[Stored data]
--- START ---

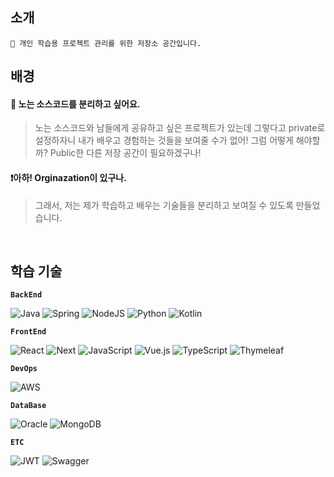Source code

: ## 소개
```
📖 개인 학습용 프로젝트 관리를 위한 저장소 공간입니다.
```

## 배경

#### 🤔 **노는 소스코드를 분리하고 싶어요.**

> 노는 소스코드와 남들에게 공유하고 싶은 프로젝트가 있는데 그렇다고 private로 설정하자니 내가 배우고 경험하는 것들을 보여줄 수가 없어!
> 그럼 어떻게 해야할까?
> Public한 다른 저장 공간이 필요하겠구나!

#### ❗️**아하! Orginazation이 있구나.**

> 그래서, 저는 제가 학습하고 배우는 기술들을 분리하고 보여질 수 있도록 만들었습니다.

<br/>

## 학습 기술

<div>

**`BackEnd`**

![Java](https://img.shields.io/badge/java-%23ED8B00.svg?style=for-the-badge&logo=openjdk&logoColor=white)
![Spring](https://img.shields.io/badge/spring-%236DB33F.svg?style=for-the-badge&logo=spring&logoColor=white)
![NodeJS](https://img.shields.io/badge/node.js-%236DB33F?style=for-the-badge&logo=node.js&logoColor=white)
![Python](https://img.shields.io/badge/python-3670A0?style=for-the-badge&logo=python&logoColor=ffdd54)
![Kotlin](https://img.shields.io/badge/kotlin-%237F52FF.svg?style=for-the-badge&logo=kotlin&logoColor=white)

**`FrontEnd`**

![React](https://img.shields.io/badge/react-%2320232a.svg?style=for-the-badge&logo=react&logoColor=%2361DAFB)
![Next](https://img.shields.io/static/v1?style=for-the-badge&message=Next&color=000000&logo=Next.js&logoColor=FFFFFF&label=)
![JavaScript](https://img.shields.io/badge/javascript-%23323330.svg?style=for-the-badge&logo=javascript&logoColor=%23F7DF1E)
![Vue.js](https://img.shields.io/badge/vuejs-%2335495e.svg?style=for-the-badge&logo=vuedotjs&logoColor=%234FC08D)
![TypeScript](https://img.shields.io/static/v1?style=for-the-badge&message=TypeScript&color=4976C1&logo=TypeScript&logoColor=FFFFFF&label=)
![Thymeleaf](https://img.shields.io/badge/Thymeleaf-005F0F?style=for-the-badge&logo=Thymeleaf&logoColor=white)

**`DevOps`**

![AWS](https://img.shields.io/badge/AWS-232F3E.svg?style=for-the-badge&logo=amazon-aws&logoColor=white)

**`DataBase`**

![Oracle](https://img.shields.io/badge/Oracle-F80000?style=for-the-badge&logo=oracle&logoColor=white)
![MongoDB](https://img.shields.io/badge/MongoDB-%234ea94b.svg?style=for-the-badge&logo=mongodb&logoColor=white)

**`ETC`**

![JWT](https://img.shields.io/badge/JWT-black?style=for-the-badge&logo=JSON%20web%20tokens)
![Swagger](https://img.shields.io/badge/-Swagger-%23Clojure?style=for-the-badge&logo=swagger&logoColor=white)

</div>
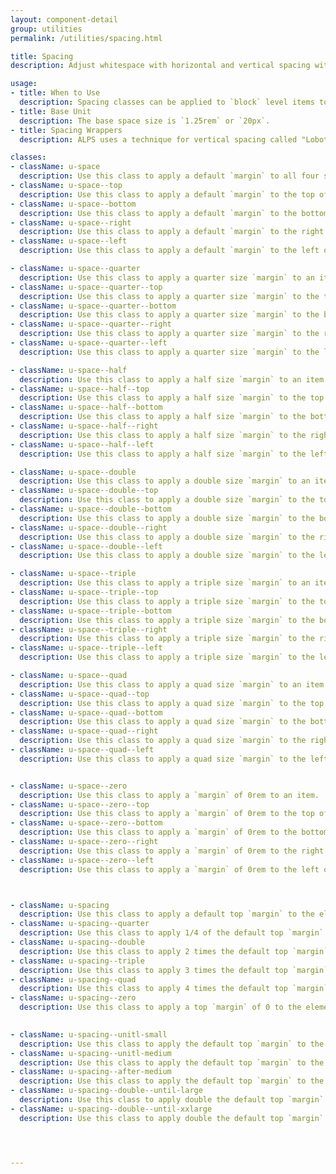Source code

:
 ```yaml
---
layout: component-detail
group: utilities
permalink: /utilities/spacing.html

title: Spacing
description: Adjust whitespace with horizontal and vertical spacing with `block` level `margin` adjustment helpers.

usage:
- title: When to Use
  description: Spacing classes can be applied to `block` level items to provide a `margin` on that item. (For `padding` adjustments, see [Padding](/utilities/padding.html).)
- title: Base Unit
  description: The base space size is `1.25rem` or `20px`.
- title: Spacing Wrappers
  description: ALPS uses a technique for vertical spacing called "Lobotomized Owls" and is detailed in an articled titled "[Axiomatic CSS and Lobotomized Owls](https://alistapart.com/article/axiomatic-css-and-lobotomized-owls)". The classes, detailed below and starting with `spacing`, add top margins to the elements inside the wrapper the spacing class is applied to. The margins are based on default spaces of 20 pixels on mobile and 30 pixels on desktop.

classes:
- className: u-space
  description: Use this class to apply a default `margin` to all four sides of an item.
- className: u-space--top
  description: Use this class to apply a default `margin` to the top of an item.
- className: u-space--bottom
  description: Use this class to apply a default `margin` to the bottom of an item.
- className: u-space--right
  description: Use this class to apply a default `margin` to the right of an item.
- className: u-space--left
  description: Use this class to apply a default `margin` to the left of an item.

- className: u-space--quarter
  description: Use this class to apply a quarter size `margin` to an item.
- className: u-space--quarter--top
  description: Use this class to apply a quarter size `margin` to the top of an item.
- className: u-space--quarter--bottom
  description: Use this class to apply a quarter size `margin` to the bottom of an item.
- className: u-space--quarter--right
  description: Use this class to apply a quarter size `margin` to the right of an item.
- className: u-space--quarter--left
  description: Use this class to apply a quarter size `margin` to the left of an item.

- className: u-space--half
  description: Use this class to apply a half size `margin` to an item.
- className: u-space--half--top
  description: Use this class to apply a half size `margin` to the top of an item.
- className: u-space--half--bottom
  description: Use this class to apply a half size `margin` to the bottom of an item.
- className: u-space--half--right
  description: Use this class to apply a half size `margin` to the right of an item.
- className: u-space--half--left
  description: Use this class to apply a half size `margin` to the left of an item.

- className: u-space--double
  description: Use this class to apply a double size `margin` to an item.
- className: u-space--double--top
  description: Use this class to apply a double size `margin` to the top of an item.
- className: u-space--double--bottom
  description: Use this class to apply a double size `margin` to the bottom of an item.
- className: u-space--double--right
  description: Use this class to apply a double size `margin` to the right of an item.
- className: u-space--double--left
  description: Use this class to apply a double size `margin` to the left of an item.

- className: u-space--triple
  description: Use this class to apply a triple size `margin` to an item.
- className: u-space--triple--top
  description: Use this class to apply a triple size `margin` to the top of an item.
- className: u-space--triple--bottom
  description: Use this class to apply a triple size `margin` to the bottom of an item.
- className: u-space--triple--right
  description: Use this class to apply a triple size `margin` to the right of an item.
- className: u-space--triple--left
  description: Use this class to apply a triple size `margin` to the left of an item.

- className: u-space--quad
  description: Use this class to apply a quad size `margin` to an item.
- className: u-space--quad--top
  description: Use this class to apply a quad size `margin` to the top of an item.
- className: u-space--quad--bottom
  description: Use this class to apply a quad size `margin` to the bottom of an item.
- className: u-space--quad--right
  description: Use this class to apply a quad size `margin` to the right of an item.
- className: u-space--quad--left
  description: Use this class to apply a quad size `margin` to the left of an item.


- className: u-space--zero
  description: Use this class to apply a `margin` of 0rem to an item.
- className: u-space--zero--top
  description: Use this class to apply a `margin` of 0rem to the top of an item.
- className: u-space--zero--bottom
  description: Use this class to apply a `margin` of 0rem to the bottom of an item.
- className: u-space--zero--right
  description: Use this class to apply a `margin` of 0rem to the right of an item.
- className: u-space--zero--left
  description: Use this class to apply a `margin` of 0rem to the left of an item.



- className: u-spacing
  description: Use this class to apply a default top `margin` to the elements inside the container.
- className: u-spacing--quarter
  description: Use this class to apply 1/4 of the default top `margin` to the elements inside the container.
- className: u-spacing--double
  description: Use this class to apply 2 times the default top `margin` to the elements inside the container.
- className: u-spacing--triple
  description: Use this class to apply 3 times the default top `margin` to the elements inside the container.
- className: u-spacing--quad
  description: Use this class to apply 4 times the default top `margin` to the elements inside the container.
- className: u-spacing--zero
  description: Use this class to apply a top `margin` of 0 to the elements inside the container.
  

- className: u-spacing--unitl-small
  description: Use this class to apply the default top `margin` to the elements inside the container until the viewport reaches the `small` size.
- className: u-spacing--unitl-medium
  description: Use this class to apply the default top `margin` to the elements inside the container until the viewport reaches the `medium` size.
- className: u-spacing--after-medium
  description: Use this class to apply the default top `margin` to the elements inside the container after the viewport reaches the `medium` size.
- className: u-spacing--double--until-large
  description: Use this class to apply double the default top `margin` to the elements inside the container after the viewport reaches the `large` size.
- className: u-spacing--double--until-xxlarge
  description: Use this class to apply double the default top `margin` to the elements inside the container after the viewport reaches the `xxlarge` size.




---
```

--- END ---

> [YOUR ASSIGNMENT]:
Count lines, not occurrences: report how many lines in the entries above include the word "reaches", as a number alone.

> [EXERCISE RESULT]:
5